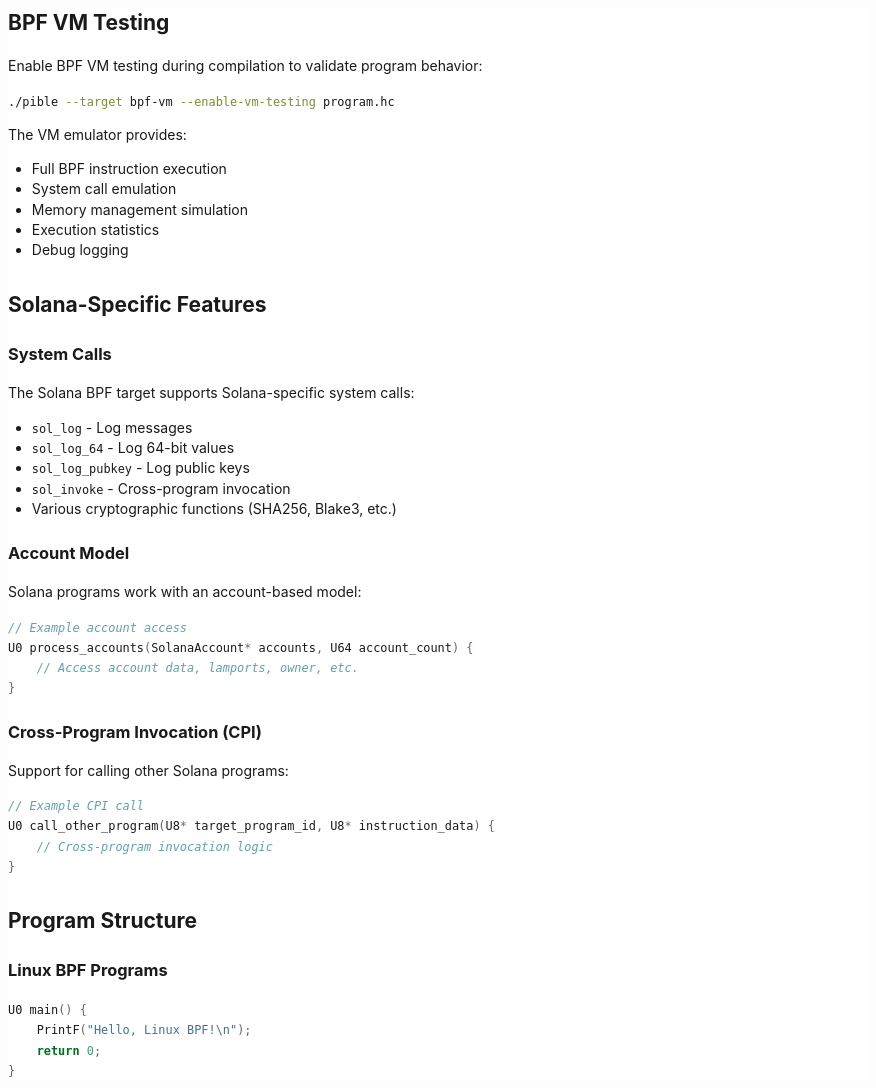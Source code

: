 ## BPF VM Testing

Enable BPF VM testing during compilation to validate program behavior:

```bash
./pible --target bpf-vm --enable-vm-testing program.hc
```

The VM emulator provides:
- Full BPF instruction execution
- System call emulation
- Memory management simulation
- Execution statistics
- Debug logging

## Solana-Specific Features

### System Calls
The Solana BPF target supports Solana-specific system calls:
- `sol_log` - Log messages
- `sol_log_64` - Log 64-bit values  
- `sol_log_pubkey` - Log public keys
- `sol_invoke` - Cross-program invocation
- Various cryptographic functions (SHA256, Blake3, etc.)

### Account Model
Solana programs work with an account-based model:
```c
// Example account access
U0 process_accounts(SolanaAccount* accounts, U64 account_count) {
    // Access account data, lamports, owner, etc.
}
```

### Cross-Program Invocation (CPI)
Support for calling other Solana programs:
```c
// Example CPI call
U0 call_other_program(U8* target_program_id, U8* instruction_data) {
    // Cross-program invocation logic
}
```

## Program Structure

### Linux BPF Programs
```c
U0 main() {
    PrintF("Hello, Linux BPF!\n");
    return 0;
}
```
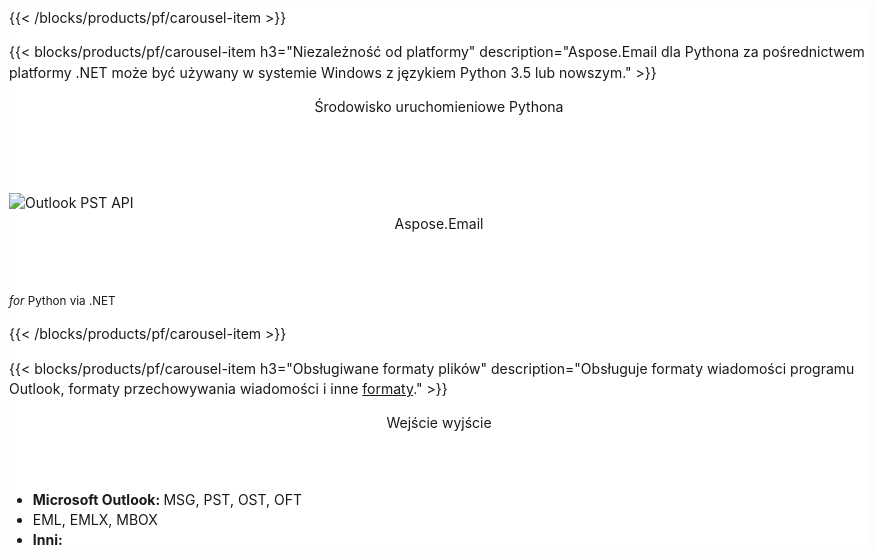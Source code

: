 </div>

{{< /blocks/products/pf/carousel-item >}}

{{< blocks/products/pf/carousel-item h3="Niezależność od platformy" description="Aspose.Email dla Pythona za pośrednictwem platformy .NET może być używany w systemie Windows z językiem Python 3.5 lub nowszym." >}}
<div class="diagram1 d1-python">
 <div class="d1-row">
  <div class="d1-col d1-left">
  </div>
  
  <div class="d1-col d1-right">
   <header>
    <i class="fa fa-cubes">
    </i>
    Środowisko uruchomieniowe Pythona
   </header>
   <br/>
  </div>
  
 </div>
 
 <div class="d1-logo">
  <img width="70" height="75" alt="Outlook PST API" src="https://www.aspose.cloud/templates/aspose/img/products/email/aspose_email-for-python-net.svg"/>
  <header>
   Aspose.Email
  </header>
  <footer>
   <small>
    <em>
     for
    </em>
    Python via .NET
   </small>
  </footer>
 </div>
 
</div>

{{< /blocks/products/pf/carousel-item >}}

{{< blocks/products/pf/carousel-item h3="Obsługiwane formaty plików" description="Obsługuje formaty wiadomości programu Outlook, formaty przechowywania wiadomości i inne [formaty](https://docs.aspose.com/email/net/supported-file-formats/)." >}}
<div class="diagram1 d2 d1-python">
 <div class="d1-row">
  <div class="d1-col d1-left">
   <header>
    <i class="fa fa-arrows-v">
    </i>
    Wejście wyjście
   </header>
   <ul>
    <li>
     <b>
      Microsoft Outlook:
     </b>
     MSG, PST, OST, OFT
    </li>
    <li>
     EML, EMLX, MBOX
    </li>
    <li>
     <b>
      Inni:
     </b>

WHAT YOU HAVE TO DO :: Copy out only the lines above from the one with "- Full BPF instruction execution" to the one with "- Various cryptographic", inclusive, exactly as they stand.

ANSWER SECTION ::
- Full BPF instruction execution
- System call emulation
- Memory management simulation
- Execution statistics
- Debug logging

## Solana-Specific Features

### System Calls
The Solana BPF target supports Solana-specific system calls:
- `sol_log` - Log messages
- `sol_log_64` - Log 64-bit values  
- `sol_log_pubkey` - Log public keys
- `sol_invoke` - Cross-program invocation
- Various cryptographic functions (SHA256, Blake3, etc.)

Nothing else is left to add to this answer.